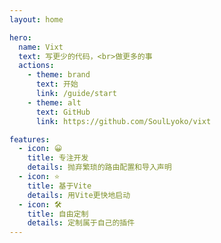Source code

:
 ```yaml
---
layout: home

hero:
  name: Vixt
  text: 写更少的代码，<br>做更多的事
  actions:
    - theme: brand
      text: 开始
      link: /guide/start
    - theme: alt
      text: GitHub
      link: https://github.com/SoulLyoko/vixt

features:
  - icon: 😀
    title: 专注开发
    details: 抛弃繁琐的路由配置和导入声明
  - icon: ⭐
    title: 基于Vite
    details: 用Vite更快地启动
  - icon: 🛠️
    title: 自由定制
    details: 定制属于自己的插件
---
```

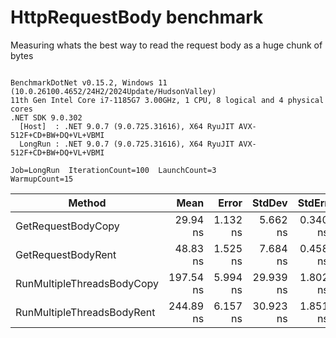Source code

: # HttpRequestBody benchmark

Measuring whats the best way to read the request body as a huge chunk of bytes

```

BenchmarkDotNet v0.15.2, Windows 11 (10.0.26100.4652/24H2/2024Update/HudsonValley)
11th Gen Intel Core i7-1185G7 3.00GHz, 1 CPU, 8 logical and 4 physical cores
.NET SDK 9.0.302
  [Host]  : .NET 9.0.7 (9.0.725.31616), X64 RyuJIT AVX-512F+CD+BW+DQ+VL+VBMI
  LongRun : .NET 9.0.7 (9.0.725.31616), X64 RyuJIT AVX-512F+CD+BW+DQ+VL+VBMI

Job=LongRun  IterationCount=100  LaunchCount=3  
WarmupCount=15  

```
| Method                     | Mean      | Error    | StdDev    | StdErr   | Min       | Max       | Op/s         | Gen0   | Allocated |
|--------------------------- |----------:|---------:|----------:|---------:|----------:|----------:|-------------:|-------:|----------:|
| GetRequestBodyCopy         |  29.94 ns | 1.132 ns |  5.662 ns | 0.340 ns |  23.80 ns |  51.80 ns | 33,395,518.7 | 0.0216 |     136 B |
| GetRequestBodyRent         |  48.83 ns | 1.525 ns |  7.684 ns | 0.458 ns |  36.65 ns |  74.05 ns | 20,479,744.4 | 0.0216 |     136 B |
| RunMultipleThreadsBodyCopy | 197.54 ns | 5.994 ns | 29.939 ns | 1.802 ns | 167.05 ns | 306.22 ns |  5,062,141.1 | 0.1070 |     672 B |
| RunMultipleThreadsBodyRent | 244.89 ns | 6.157 ns | 30.923 ns | 1.851 ns | 207.82 ns | 373.12 ns |  4,083,518.3 | 0.1070 |     672 B |
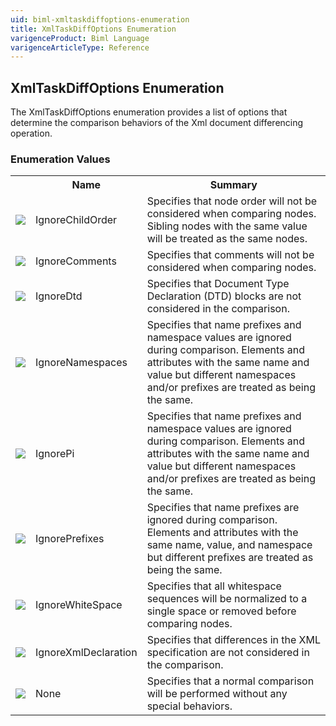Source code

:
 ```yaml
---
uid: biml-xmltaskdiffoptions-enumeration
title: XmlTaskDiffOptions Enumeration
varigenceProduct: Biml Language
varigenceArticleType: Reference
---
```


## XmlTaskDiffOptions Enumeration<div class="LanguageSummary"><div class ="SummaryItem">The XmlTaskDiffOptions enumeration provides a list of options that determine the comparison behaviors of the Xml document differencing operation.</div></div><div class="EnumValueGroup">### Enumeration Values<table id="EnumValue" class="MemberList"><tbody><tr><th class="MemberTypeIconColumnHeader">&nbsp;</th><th class="MemberNameColumnHeader">Name</th><th class="MemberSummaryColumnHeader">Summary</th></tr><tr class="cd0"><td align="center" class="MemberTypeIcon"><img src="enumValue.png"></img></td><td class="MemberName">IgnoreChildOrder</td><td class="MemberSummary"><div class ="SummaryItem">Specifies that node order will not be considered when comparing nodes.  Sibling nodes with the same value will be treated as the same nodes.</div></td></tr><tr class="cd1"><td align="center" class="MemberTypeIcon"><img src="enumValue.png"></img></td><td class="MemberName">IgnoreComments</td><td class="MemberSummary"><div class ="SummaryItem">Specifies that comments will not be considered when comparing nodes.</div></td></tr><tr class="cd0"><td align="center" class="MemberTypeIcon"><img src="enumValue.png"></img></td><td class="MemberName">IgnoreDtd</td><td class="MemberSummary"><div class ="SummaryItem">Specifies that Document Type Declaration (DTD) blocks are not considered in the comparison.</div></td></tr><tr class="cd1"><td align="center" class="MemberTypeIcon"><img src="enumValue.png"></img></td><td class="MemberName">IgnoreNamespaces</td><td class="MemberSummary"><div class ="SummaryItem">Specifies that name prefixes and namespace values are ignored during comparison.  Elements and attributes with the same name and value but different namespaces and/or prefixes are treated as being the same.</div></td></tr><tr class="cd0"><td align="center" class="MemberTypeIcon"><img src="enumValue.png"></img></td><td class="MemberName">IgnorePi</td><td class="MemberSummary"><div class ="SummaryItem">Specifies that name prefixes and namespace values are ignored during comparison.  Elements and attributes with the same name and value but different namespaces and/or prefixes are treated as being the same.</div></td></tr><tr class="cd1"><td align="center" class="MemberTypeIcon"><img src="enumValue.png"></img></td><td class="MemberName">IgnorePrefixes</td><td class="MemberSummary"><div class ="SummaryItem">Specifies that name prefixes are ignored during comparison.  Elements and attributes with the same name, value, and namespace but different prefixes are treated as being the same.</div></td></tr><tr class="cd0"><td align="center" class="MemberTypeIcon"><img src="enumValue.png"></img></td><td class="MemberName">IgnoreWhiteSpace</td><td class="MemberSummary"><div class ="SummaryItem">Specifies that all whitespace sequences will be normalized to a single space or removed before comparing nodes.</div></td></tr><tr class="cd1"><td align="center" class="MemberTypeIcon"><img src="enumValue.png"></img></td><td class="MemberName">IgnoreXmlDeclaration</td><td class="MemberSummary"><div class ="SummaryItem">Specifies that differences in the XML specification are not considered in the comparison.</div></td></tr><tr class="cd0"><td align="center" class="MemberTypeIcon"><img src="enumValue.png"></img></td><td class="MemberName">None</td><td class="MemberSummary"><div class ="SummaryItem">Specifies that a normal comparison will be performed without any special behaviors.</div></td></tr></tbody></table></div>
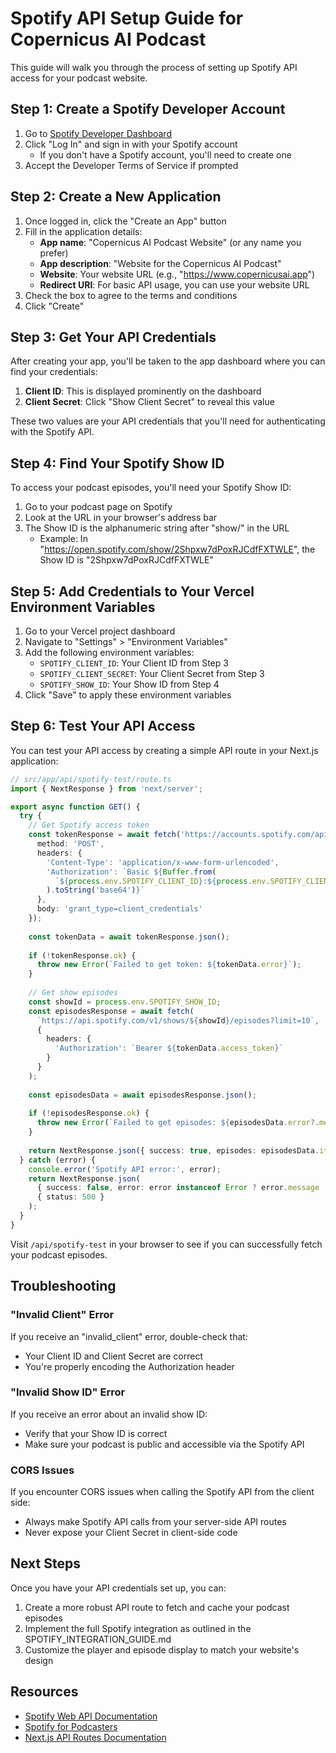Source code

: # Spotify API Setup Guide for Copernicus AI Podcast

This guide will walk you through the process of setting up Spotify API access for your podcast website.

## Step 1: Create a Spotify Developer Account

1. Go to [Spotify Developer Dashboard](https://developer.spotify.com/dashboard/)
2. Click "Log In" and sign in with your Spotify account
   - If you don't have a Spotify account, you'll need to create one
3. Accept the Developer Terms of Service if prompted

## Step 2: Create a New Application

1. Once logged in, click the "Create an App" button
2. Fill in the application details:
   - **App name**: "Copernicus AI Podcast Website" (or any name you prefer)
   - **App description**: "Website for the Copernicus AI Podcast"
   - **Website**: Your website URL (e.g., "https://www.copernicusai.app")
   - **Redirect URI**: For basic API usage, you can use your website URL
3. Check the box to agree to the terms and conditions
4. Click "Create"

## Step 3: Get Your API Credentials

After creating your app, you'll be taken to the app dashboard where you can find your credentials:

1. **Client ID**: This is displayed prominently on the dashboard
2. **Client Secret**: Click "Show Client Secret" to reveal this value

These two values are your API credentials that you'll need for authenticating with the Spotify API.

## Step 4: Find Your Spotify Show ID

To access your podcast episodes, you'll need your Spotify Show ID:

1. Go to your podcast page on Spotify
2. Look at the URL in your browser's address bar
3. The Show ID is the alphanumeric string after "show/" in the URL
   - Example: In "https://open.spotify.com/show/2Shpxw7dPoxRJCdfFXTWLE", the Show ID is "2Shpxw7dPoxRJCdfFXTWLE"

## Step 5: Add Credentials to Your Vercel Environment Variables

1. Go to your Vercel project dashboard
2. Navigate to "Settings" > "Environment Variables"
3. Add the following environment variables:
   - `SPOTIFY_CLIENT_ID`: Your Client ID from Step 3
   - `SPOTIFY_CLIENT_SECRET`: Your Client Secret from Step 3
   - `SPOTIFY_SHOW_ID`: Your Show ID from Step 4
4. Click "Save" to apply these environment variables

## Step 6: Test Your API Access

You can test your API access by creating a simple API route in your Next.js application:

```typescript
// src/app/api/spotify-test/route.ts
import { NextResponse } from 'next/server';

export async function GET() {
  try {
    // Get Spotify access token
    const tokenResponse = await fetch('https://accounts.spotify.com/api/token', {
      method: 'POST',
      headers: {
        'Content-Type': 'application/x-www-form-urlencoded',
        'Authorization': `Basic ${Buffer.from(
          `${process.env.SPOTIFY_CLIENT_ID}:${process.env.SPOTIFY_CLIENT_SECRET}`
        ).toString('base64')}`
      },
      body: 'grant_type=client_credentials'
    });
    
    const tokenData = await tokenResponse.json();
    
    if (!tokenResponse.ok) {
      throw new Error(`Failed to get token: ${tokenData.error}`);
    }
    
    // Get show episodes
    const showId = process.env.SPOTIFY_SHOW_ID;
    const episodesResponse = await fetch(
      `https://api.spotify.com/v1/shows/${showId}/episodes?limit=10`,
      {
        headers: {
          'Authorization': `Bearer ${tokenData.access_token}`
        }
      }
    );
    
    const episodesData = await episodesResponse.json();
    
    if (!episodesResponse.ok) {
      throw new Error(`Failed to get episodes: ${episodesData.error?.message || 'Unknown error'}`);
    }
    
    return NextResponse.json({ success: true, episodes: episodesData.items });
  } catch (error) {
    console.error('Spotify API error:', error);
    return NextResponse.json(
      { success: false, error: error instanceof Error ? error.message : 'Unknown error' },
      { status: 500 }
    );
  }
}
```

Visit `/api/spotify-test` in your browser to see if you can successfully fetch your podcast episodes.

## Troubleshooting

### "Invalid Client" Error

If you receive an "invalid_client" error, double-check that:
- Your Client ID and Client Secret are correct
- You're properly encoding the Authorization header

### "Invalid Show ID" Error

If you receive an error about an invalid show ID:
- Verify that your Show ID is correct
- Make sure your podcast is public and accessible via the Spotify API

### CORS Issues

If you encounter CORS issues when calling the Spotify API from the client side:
- Always make Spotify API calls from your server-side API routes
- Never expose your Client Secret in client-side code

## Next Steps

Once you have your API credentials set up, you can:

1. Create a more robust API route to fetch and cache your podcast episodes
2. Implement the full Spotify integration as outlined in the SPOTIFY_INTEGRATION_GUIDE.md
3. Customize the player and episode display to match your website's design

## Resources

- [Spotify Web API Documentation](https://developer.spotify.com/documentation/web-api/)
- [Spotify for Podcasters](https://podcasters.spotify.com/)
- [Next.js API Routes Documentation](https://nextjs.org/docs/api-routes/introduction) 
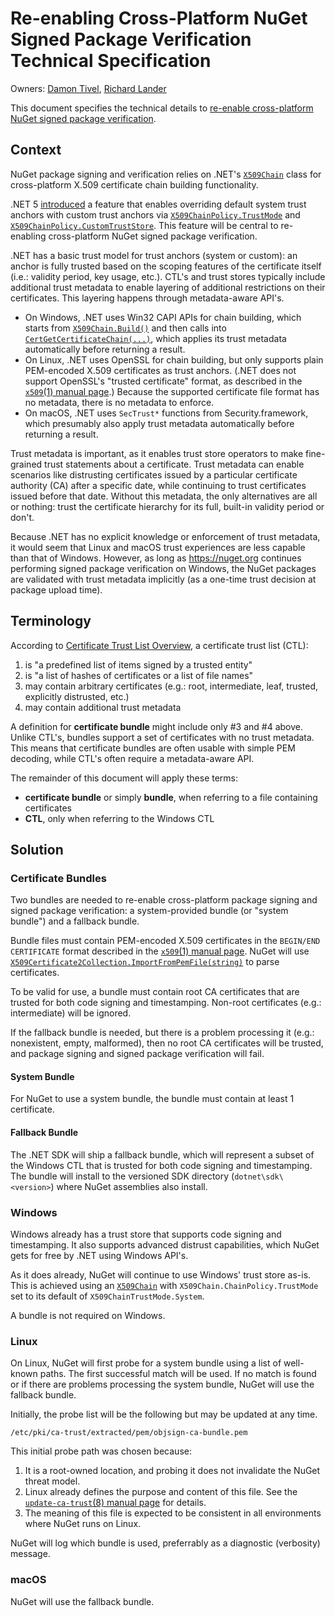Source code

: # Re-enabling Cross-Platform NuGet Signed Package Verification Technical Specification

Owners:  [Damon Tivel](https://github.com/dtivel), [Richard Lander](https://github.com/richlander)

This document specifies the technical details to [re-enable cross-platform NuGet signed package verification](https://github.com/dotnet/designs/pull/245).

## Context

NuGet package signing and verification relies on .NET's [`X509Chain`](https://docs.microsoft.com/dotnet/api/system.security.cryptography.x509certificates.x509chain?view=net-5.0) class for cross-platform X.509 certificate chain building functionality.

.NET 5 [introduced](https://github.com/dotnet/runtime/issues/20302) a feature that enables overriding default system trust anchors with custom trust anchors via [`X509ChainPolicy.TrustMode`](https://docs.microsoft.com/dotnet/api/system.security.cryptography.x509certificates.x509chainpolicy.trustmode?view=net-5.0) and [`X509ChainPolicy.CustomTrustStore`](https://docs.microsoft.com/dotnet/api/system.security.cryptography.x509certificates.x509chainpolicy.customtruststore?view=net-5.0).  This feature will be central to re-enabling cross-platform NuGet signed package verification.

.NET has a basic trust model for trust anchors (system or custom):  an anchor is fully trusted based on the scoping features of the certificate itself (i.e.:  validity period, key usage, etc.).  CTL's and trust stores typically include additional trust metadata to enable layering of additional restrictions on their certificates.  This layering happens through metadata-aware API's.

* On Windows, .NET uses Win32 CAPI APIs for chain building, which starts from [`X509Chain.Build()`](https://docs.microsoft.com/dotnet/api/system.security.cryptography.x509certificates.x509chain.build?view=net-5.0) and then calls into [`CertGetCertificateChain(...)`](https://docs.microsoft.com/windows/win32/api/wincrypt/nf-wincrypt-certgetcertificatechain), which applies its trust metadata automatically before returning a result.
* On Linux, .NET uses OpenSSL for chain building, but only supports plain PEM-encoded X.509 certificates as trust anchors.  (.NET does not support OpenSSL's "trusted certificate" format, as described in the [`x509`(1) manual page](https://www.openssl.org/docs/man1.1.1/man1/x509.html).)  Because the supported certificate file format has no metadata, there is no metadata to enforce.
* On macOS, .NET uses `SecTrust*` functions from Security.framework, which presumably also apply trust metadata automatically before returning a result.

Trust metadata is important, as it enables trust store operators to make fine-grained trust statements about a certificate.  Trust metadata can enable scenarios like distrusting certificates issued by a particular certificate authority (CA) after a specific date, while continuing to trust certificates issued before that date.  Without this metadata, the only alternatives are all or nothing:  trust the certificate hierarchy for its full, built-in validity period or don't.

Because .NET has no explicit knowledge or enforcement of trust metadata, it would seem that Linux and macOS trust experiences are less capable than that of Windows.  However, as long as https://nuget.org continues performing signed package verification on Windows, the NuGet packages are validated with trust metadata implicitly (as a one-time trust decision at package upload time).

## Terminology

According to [Certificate Trust List Overview](https://docs.microsoft.com/windows/win32/seccrypto/certificate-trust-list-overview), a certificate trust list (CTL):

1. is "a predefined list of items signed by a trusted entity"
2. is "a list of hashes of certificates or a list of file names"
3. may contain arbitrary certificates (e.g.:  root, intermediate, leaf, trusted, explicitly distrusted, etc.)
4. may contain additional trust metadata

A definition for **certificate bundle** might include only #3 and #4 above.  Unlike CTL's, bundles support a set of certificates with no trust metadata.  This means that certificate bundles are often usable with simple PEM decoding, while CTL's often require a metadata-aware API.

The remainder of this document will apply these terms:

* **certificate bundle** or simply **bundle**, when referring to a file containing certificates
* **CTL**, only when referring to the Windows CTL

## Solution

### Certificate Bundles

Two bundles are needed to re-enable cross-platform package signing and signed package verification:  a system-provided bundle (or "system bundle") and a fallback bundle.

Bundle files must contain PEM-encoded X.509 certificates in the `BEGIN/END CERTIFICATE` format described in the [`x509`(1) manual page](https://www.openssl.org/docs/man1.1.1/man1/x509.html).  NuGet will use [`X509Certificate2Collection.ImportFromPemFile(string)`](https://docs.microsoft.com/dotnet/api/system.security.cryptography.x509certificates.x509certificate2collection.importfrompemfile?view=net-5.0) to parse certificates.

To be valid for use, a bundle must contain root CA certificates that are trusted for both code signing and timestamping.  Non-root certificates (e.g.:  intermediate) will be ignored.

If the fallback bundle is needed, but there is a problem processing it (e.g.:  nonexistent, empty, malformed), then no root CA certificates will be trusted, and package signing and signed package verification will fail.

#### System Bundle

For NuGet to use a system bundle, the bundle must contain at least 1 certificate.

#### Fallback Bundle

The .NET SDK will ship a fallback bundle, which will represent a subset of the Windows CTL that is trusted for both code signing and timestamping.  The bundle will install to the versioned SDK directory (`dotnet\sdk\<version>`) where NuGet assemblies also install.

### Windows

Windows already has a trust store that supports code signing and timestamping.  It also supports advanced distrust capabilities, which NuGet gets for free by .NET using Windows API's.

As it does already, NuGet will continue to use Windows' trust store as-is.  This is achieved using an [`X509Chain`](https://docs.microsoft.com/dotnet/api/system.security.cryptography.x509certificates.x509chain?view=net-5.0) with `X509Chain.ChainPolicy.TrustMode` set to its default of `X509ChainTrustMode.System`.

A bundle is not required on Windows.

### Linux

On Linux, NuGet will first probe for a system bundle using a list of well-known paths.  The first successful match will be used.  If no match is found or if there are problems processing the system bundle, NuGet will use the fallback bundle.

Initially, the probe list will be the following but may be updated at any time.
```
/etc/pki/ca-trust/extracted/pem/objsign-ca-bundle.pem
```

This initial probe path was chosen because:

1. It is a root-owned location, and probing it does not invalidate the NuGet threat model.
2. Linux already defines the purpose and content of this file.  See the [`update-ca-trust`(8) manual page](https://www.linux.org/docs/man8/update-ca-trust.html) for details.
3. The meaning of this file is expected to be consistent in all environments where NuGet runs on Linux.

NuGet will log which bundle is used, preferrably as a diagnostic (verbosity) message.

### macOS

NuGet will use the fallback bundle.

* * * *

### Exercise brief
State the number of lines in the records that include the word "apply", and add nothing to it.

### Result
3